## [Exercise details]
Give back, unchanged, each line from the one containing "- Raggingbull to Raging Bull" through the last line of the entries below.

(Collected data entries)

= = = = = = =

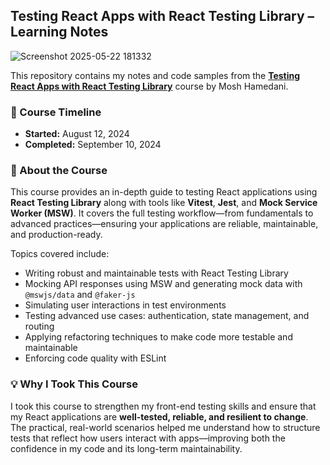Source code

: ## Testing React Apps with React Testing Library – Learning Notes

![Screenshot 2025-05-22 181332](https://github.com/user-attachments/assets/4a9fc596-98a5-41cd-ab69-8efb1246b39e)


This repository contains my notes and code samples from the [**Testing React Apps with React Testing Library**](https://codewithmosh.com/p/complete-react-testing-course) course by Mosh Hamedani.

### 📅 Course Timeline

* **Started:** August 12, 2024
* **Completed:** September 10, 2024

### 🎯 About the Course

This course provides an in-depth guide to testing React applications using **React Testing Library** along with tools like **Vitest**, **Jest**, and **Mock Service Worker (MSW)**. It covers the full testing workflow—from fundamentals to advanced practices—ensuring your applications are reliable, maintainable, and production-ready.

Topics covered include:

* Writing robust and maintainable tests with React Testing Library
* Mocking API responses using MSW and generating mock data with `@mswjs/data` and `@faker-js`
* Simulating user interactions in test environments
* Testing advanced use cases: authentication, state management, and routing
* Applying refactoring techniques to make code more testable and maintainable
* Enforcing code quality with ESLint

### 💡 Why I Took This Course

I took this course to strengthen my front-end testing skills and ensure that my React applications are **well-tested, reliable, and resilient to change**. The practical, real-world scenarios helped me understand how to structure tests that reflect how users interact with apps—improving both the confidence in my code and its long-term maintainability.
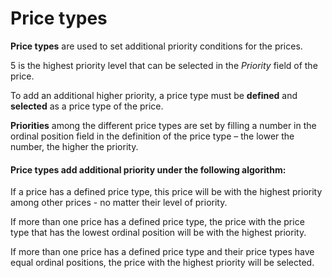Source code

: # Price types

**Price types** are used to set additional priority conditions for the prices. 

5 is the highest priority level that can be selected in the *Priority* field of the price. 

To add an additional higher priority, a price type must be **defined** and **selected** as a price type of the price. 

**Priorities** among the different price types are set by filling a number in the ordinal position field in the definition of the price type – the lower the number, the higher the priority.

#### Price types add additional priority under the **following algorithm:**

If a price has a defined price type, this price will be with the highest priority among other prices - no matter their level of priority. 

If more than one price has a defined price type, the price with the price type that has the lowest ordinal position will be with the highest priority.

If more than one price has a defined price type and their price types have equal ordinal positions, the price with the highest priority will be selected.
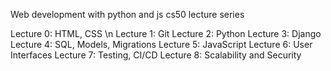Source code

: Web development with python and js
cs50 lecture series

Lecture 0: HTML, CSS \n
Lecture 1: Git
Lecture 2: Python
Lecture 3: Django
Lecture 4: SQL, Models, Migrations
Lecture 5: JavaScript
Lecture 6: User Interfaces
Lecture 7: Testing, CI/CD
Lecture 8: Scalability and Security
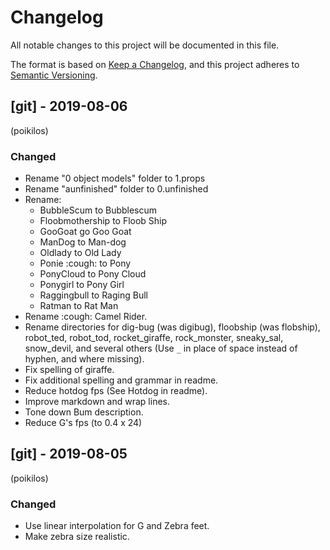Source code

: 
# Changelog
All notable changes to this project will be documented in this file.

The format is based on [Keep a Changelog](https://keepachangelog.com/en/1.0.0/),
and this project adheres to [Semantic Versioning](https://semver.org/spec/v2.0.0.html).

## [git] - 2019-08-06
(poikilos)
### Changed
- Rename "0 object models" folder to 1.props
- Rename "aunfinished" folder to 0.unfinished
- Rename:
  - BubbleScum to Bubblescum
  - Floobmothership to Floob Ship
  - GooGoat go Goo Goat
  - ManDog to Man-dog
  - Oldlady to Old Lady
  - Ponie :cough: to Pony
  - PonyCloud to Pony Cloud
  - Ponygirl to Pony Girl
  - Raggingbull to Raging Bull
  - Ratman to Rat Man
- Rename :cough: Camel Rider.
- Rename directories for dig-bug (was digibug), floobship (was
  flobship), robot_ted, robot_tod,
  rocket_giraffe, rock_monster, sneaky_sal, snow_devil, and several
  others (Use `_` in place of space instead of hyphen, and where
  missing).
- Fix spelling of giraffe.
- Fix additional spelling and grammar in readme.
- Reduce hotdog fps (See Hotdog in readme).
- Improve markdown and wrap lines.
- Tone down Bum description.
- Reduce G's fps (to 0.4 x 24)

## [git] - 2019-08-05
(poikilos)
### Changed
- Use linear interpolation for G and Zebra feet.
- Make zebra size realistic.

= = = = = = =

## [Finished task]
  - Raggingbull to Raging Bull
  - Ratman to Rat Man
- Rename :cough: Camel Rider.
- Rename directories for dig-bug (was digibug), floobship (was
  flobship), robot_ted, robot_tod,
  rocket_giraffe, rock_monster, sneaky_sal, snow_devil, and several
  others (Use `_` in place of space instead of hyphen, and where
  missing).
- Fix spelling of giraffe.
- Fix additional spelling and grammar in readme.
- Reduce hotdog fps (See Hotdog in readme).
- Improve markdown and wrap lines.
- Tone down Bum description.
- Reduce G's fps (to 0.4 x 24)

## [git] - 2019-08-05
(poikilos)
### Changed
- Use linear interpolation for G and Zebra feet.
- Make zebra size realistic.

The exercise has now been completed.